Content starts

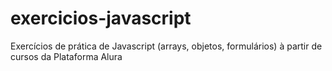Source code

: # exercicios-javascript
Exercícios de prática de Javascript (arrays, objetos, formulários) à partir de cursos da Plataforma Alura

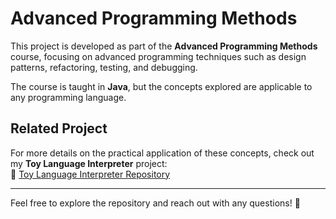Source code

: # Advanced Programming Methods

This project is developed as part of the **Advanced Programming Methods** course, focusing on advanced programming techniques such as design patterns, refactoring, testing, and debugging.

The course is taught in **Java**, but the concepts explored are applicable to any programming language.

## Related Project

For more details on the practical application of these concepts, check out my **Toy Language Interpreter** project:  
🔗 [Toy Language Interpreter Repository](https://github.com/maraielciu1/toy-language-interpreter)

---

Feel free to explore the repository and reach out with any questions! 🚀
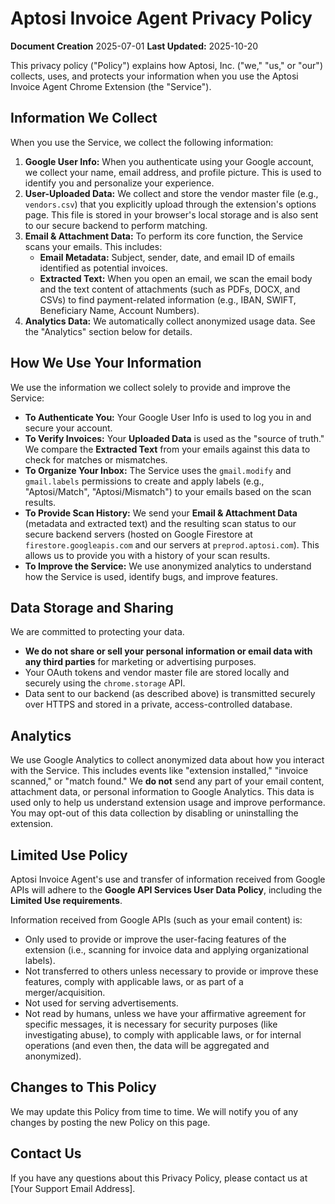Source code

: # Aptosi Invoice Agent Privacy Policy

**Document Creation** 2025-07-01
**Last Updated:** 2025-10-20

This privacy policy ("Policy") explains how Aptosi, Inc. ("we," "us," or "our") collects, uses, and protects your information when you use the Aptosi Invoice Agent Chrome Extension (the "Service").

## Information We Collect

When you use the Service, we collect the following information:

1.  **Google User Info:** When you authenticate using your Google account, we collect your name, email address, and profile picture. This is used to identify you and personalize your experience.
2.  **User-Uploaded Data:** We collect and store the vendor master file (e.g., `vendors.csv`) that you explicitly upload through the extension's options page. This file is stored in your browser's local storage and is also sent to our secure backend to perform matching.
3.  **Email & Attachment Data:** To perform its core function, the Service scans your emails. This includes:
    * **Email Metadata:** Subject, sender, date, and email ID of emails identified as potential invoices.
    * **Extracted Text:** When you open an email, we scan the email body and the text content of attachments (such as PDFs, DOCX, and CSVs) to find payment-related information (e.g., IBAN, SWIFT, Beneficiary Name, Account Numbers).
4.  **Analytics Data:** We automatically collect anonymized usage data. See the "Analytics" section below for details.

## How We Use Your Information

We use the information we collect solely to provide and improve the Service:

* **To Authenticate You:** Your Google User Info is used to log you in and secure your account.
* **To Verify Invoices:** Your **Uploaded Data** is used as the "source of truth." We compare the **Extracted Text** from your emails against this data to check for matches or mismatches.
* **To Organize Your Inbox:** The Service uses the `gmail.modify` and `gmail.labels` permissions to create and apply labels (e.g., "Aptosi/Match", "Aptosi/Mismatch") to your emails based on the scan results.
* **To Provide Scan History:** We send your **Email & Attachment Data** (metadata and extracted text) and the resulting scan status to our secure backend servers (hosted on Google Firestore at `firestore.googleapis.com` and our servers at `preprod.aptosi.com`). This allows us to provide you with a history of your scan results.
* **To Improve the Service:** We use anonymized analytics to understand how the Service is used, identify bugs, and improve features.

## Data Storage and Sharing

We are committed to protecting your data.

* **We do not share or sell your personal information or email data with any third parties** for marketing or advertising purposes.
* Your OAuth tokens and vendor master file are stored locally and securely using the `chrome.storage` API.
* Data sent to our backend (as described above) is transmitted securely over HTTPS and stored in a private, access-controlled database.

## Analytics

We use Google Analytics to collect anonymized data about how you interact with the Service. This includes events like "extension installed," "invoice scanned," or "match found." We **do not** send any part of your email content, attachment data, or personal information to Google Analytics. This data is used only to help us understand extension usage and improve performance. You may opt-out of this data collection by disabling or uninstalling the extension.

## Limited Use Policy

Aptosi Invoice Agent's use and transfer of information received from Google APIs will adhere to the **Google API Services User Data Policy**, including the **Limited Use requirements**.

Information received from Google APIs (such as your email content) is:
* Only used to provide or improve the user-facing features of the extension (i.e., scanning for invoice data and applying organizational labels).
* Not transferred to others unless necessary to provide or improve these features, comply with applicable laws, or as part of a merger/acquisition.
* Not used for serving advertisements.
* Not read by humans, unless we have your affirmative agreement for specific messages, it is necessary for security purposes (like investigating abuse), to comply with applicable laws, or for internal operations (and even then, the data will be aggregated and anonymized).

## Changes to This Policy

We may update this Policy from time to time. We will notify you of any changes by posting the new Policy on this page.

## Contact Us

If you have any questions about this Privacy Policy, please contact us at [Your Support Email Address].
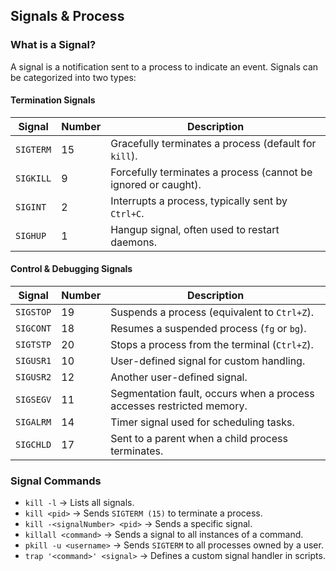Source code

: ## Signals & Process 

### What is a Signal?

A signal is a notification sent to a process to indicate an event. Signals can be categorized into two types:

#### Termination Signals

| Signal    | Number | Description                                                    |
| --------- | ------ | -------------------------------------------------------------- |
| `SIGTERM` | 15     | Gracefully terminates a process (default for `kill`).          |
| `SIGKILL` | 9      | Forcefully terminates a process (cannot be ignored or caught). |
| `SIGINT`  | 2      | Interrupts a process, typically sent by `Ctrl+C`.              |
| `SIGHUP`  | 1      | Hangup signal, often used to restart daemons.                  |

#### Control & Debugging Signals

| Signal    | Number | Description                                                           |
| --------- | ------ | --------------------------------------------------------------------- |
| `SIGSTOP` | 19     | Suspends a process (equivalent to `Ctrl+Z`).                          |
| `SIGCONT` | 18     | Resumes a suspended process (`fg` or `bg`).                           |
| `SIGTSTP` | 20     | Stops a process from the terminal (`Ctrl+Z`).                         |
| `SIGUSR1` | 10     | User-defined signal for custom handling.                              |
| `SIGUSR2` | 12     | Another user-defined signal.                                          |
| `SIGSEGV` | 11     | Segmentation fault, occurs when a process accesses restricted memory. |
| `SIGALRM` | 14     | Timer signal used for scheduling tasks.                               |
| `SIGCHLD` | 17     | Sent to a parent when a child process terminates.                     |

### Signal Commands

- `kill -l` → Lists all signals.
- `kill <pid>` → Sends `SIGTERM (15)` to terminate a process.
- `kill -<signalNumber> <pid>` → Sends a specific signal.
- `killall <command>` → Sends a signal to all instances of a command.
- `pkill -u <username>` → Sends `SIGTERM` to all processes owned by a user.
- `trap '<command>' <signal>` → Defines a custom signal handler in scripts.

Content ends

Take the lines from the start of the listing above through the line with "We use the information", both ends included, and copy them exactly, leaving the pictures behind.

**REPLY:**
Source code

: # exercicios-javascript
Exercícios de prática de Javascript (arrays, objetos, formulários) à partir de cursos da Plataforma Alura

Source code

: # Advanced Programming Methods

This project is developed as part of the **Advanced Programming Methods** course, focusing on advanced programming techniques such as design patterns, refactoring, testing, and debugging.

The course is taught in **Java**, but the concepts explored are applicable to any programming language.

## Related Project

For more details on the practical application of these concepts, check out my **Toy Language Interpreter** project:  
🔗 [Toy Language Interpreter Repository](https://github.com/maraielciu1/toy-language-interpreter)

---

Feel free to explore the repository and reach out with any questions! 🚀
Source code

: # Aptosi Invoice Agent Privacy Policy

**Document Creation** 2025-07-01
**Last Updated:** 2025-10-20

This privacy policy ("Policy") explains how Aptosi, Inc. ("we," "us," or "our") collects, uses, and protects your information when you use the Aptosi Invoice Agent Chrome Extension (the "Service").

## Information We Collect

When you use the Service, we collect the following information:

1.  **Google User Info:** When you authenticate using your Google account, we collect your name, email address, and profile picture. This is used to identify you and personalize your experience.
2.  **User-Uploaded Data:** We collect and store the vendor master file (e.g., `vendors.csv`) that you explicitly upload through the extension's options page. This file is stored in your browser's local storage and is also sent to our secure backend to perform matching.
3.  **Email & Attachment Data:** To perform its core function, the Service scans your emails. This includes:
    * **Email Metadata:** Subject, sender, date, and email ID of emails identified as potential invoices.
    * **Extracted Text:** When you open an email, we scan the email body and the text content of attachments (such as PDFs, DOCX, and CSVs) to find payment-related information (e.g., IBAN, SWIFT, Beneficiary Name, Account Numbers).
4.  **Analytics Data:** We automatically collect anonymized usage data. See the "Analytics" section below for details.

## How We Use Your Information

We use the information we collect solely to provide and improve the Service:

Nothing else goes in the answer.